RINA - scott whaps at the nanog hornets nest :-)

George Bonser gbonser at seven.com
Sun Nov 7 00:21:06 UTC 2010


> 
> On the contrary.  You're proposing to fuck around with the one place
> on the whole Internet that has pretty clear and well adhered-to rules
> and expectations about MTU size supported by participants, and
> basically re-live the problems from MAE-East and other shared
> Ethernet/FDDI platforms with mismatching MTU sizes brought us during
> their existence.

Ok, there is another alternative.  Peering points could offer a 1500
byte vlan and a 9000 byte vlan one existing peering points and all new
ones be 9000 from the start.  Then there is no "fucking around" with
anything.  You show up to the new peering point, your MTU is 9000, you
are done.  No messing with anything.

Only SHORTENING MTUs in the middle causes PMTU problems.  Increasing
them does not.  And someone attempting to send frames larger than 1500
right now would see only a decrease in PMTU issues from such an increase
in MTU at the peering points, not an increase of issues.



> 
> These performance gains are minimal at best, and probably completely
> offset by the delays introduced by the packet loss that the probing
> will cause for any connection that doesn't live close to forever.

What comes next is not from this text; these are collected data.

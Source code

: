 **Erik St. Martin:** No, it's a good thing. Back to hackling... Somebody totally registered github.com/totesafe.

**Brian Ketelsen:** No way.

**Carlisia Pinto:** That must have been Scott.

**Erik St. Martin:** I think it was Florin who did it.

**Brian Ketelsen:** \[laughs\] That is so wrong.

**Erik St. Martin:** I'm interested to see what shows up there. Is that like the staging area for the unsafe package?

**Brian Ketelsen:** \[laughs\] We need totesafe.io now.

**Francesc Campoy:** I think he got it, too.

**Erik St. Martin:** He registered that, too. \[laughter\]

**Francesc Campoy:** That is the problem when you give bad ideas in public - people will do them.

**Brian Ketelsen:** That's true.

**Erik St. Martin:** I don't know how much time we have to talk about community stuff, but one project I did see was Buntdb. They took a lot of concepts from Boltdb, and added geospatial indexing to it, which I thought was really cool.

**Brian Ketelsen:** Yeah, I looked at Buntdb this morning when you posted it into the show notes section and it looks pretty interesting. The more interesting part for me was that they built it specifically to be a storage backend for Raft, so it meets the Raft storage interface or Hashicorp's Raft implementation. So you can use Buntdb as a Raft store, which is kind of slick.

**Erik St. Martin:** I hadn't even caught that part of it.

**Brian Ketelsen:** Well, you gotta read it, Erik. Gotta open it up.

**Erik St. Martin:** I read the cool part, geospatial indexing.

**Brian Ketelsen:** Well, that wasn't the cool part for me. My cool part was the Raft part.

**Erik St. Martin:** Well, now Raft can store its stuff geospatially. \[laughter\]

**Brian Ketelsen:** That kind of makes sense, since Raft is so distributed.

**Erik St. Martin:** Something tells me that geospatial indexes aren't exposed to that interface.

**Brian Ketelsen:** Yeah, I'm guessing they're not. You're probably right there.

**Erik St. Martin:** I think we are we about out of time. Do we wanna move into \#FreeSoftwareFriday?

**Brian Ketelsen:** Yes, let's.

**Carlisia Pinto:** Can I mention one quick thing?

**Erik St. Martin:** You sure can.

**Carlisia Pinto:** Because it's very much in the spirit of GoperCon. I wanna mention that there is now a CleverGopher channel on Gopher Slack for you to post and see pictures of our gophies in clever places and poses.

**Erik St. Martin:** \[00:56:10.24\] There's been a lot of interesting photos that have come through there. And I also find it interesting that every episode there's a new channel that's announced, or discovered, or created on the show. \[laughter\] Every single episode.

Huh?  You don't need to do probing.  You can simply operate in passive
mode.  Also, even if using active probing mode, the probing stops once
the MTU is discovered.  In passive mode there is no probing at all
unless you hit a black hole.

And the performance improvements I suppose are "minimal" if you consider
going from a maximum of 6.5Meg/sec for a transfer from LA to NY to 40Meg
for the same transfer to be "minimal"

>From one of the earlier linked documents:

(quote)
Let's take an example: New York to Los Angeles. Round Trip Time (rtt) is
about 40 msec, and let's say packet loss is 0.1% (0.001). With an MTU of
1500 bytes (MSS of 1460), TCP throughput will have an upper bound of
about 6.5 Mbps! And no, that is not a window size limitation, but rather
one based on TCP's ability to detect and recover from congestion (loss).
With 9000 byte frames, TCP throughput could reach about 40 Mbps.

Or let's look at that example in terms of packet loss rates. Same round
trip time, but let's say we want to achieve a throughput of 500 Mbps
(half a "gigabit"). To do that with 9000 byte frames, we would need a
packet loss rate of no more than 1x10^-5. With 1500 byte frames, the
required packet loss rate is down to 2.8x10^-7! While the jumbo frame is
only 6 times larger, it allows us the same throughput in the face of 36
times more packet loss.
(end quote)

So if you consider >5x performance boost to be "minimal" yeah, I guess.
Or being able to operate at todays transfer rates in the face of 36x
more packet loss to be "minimal" improvement, I suppose.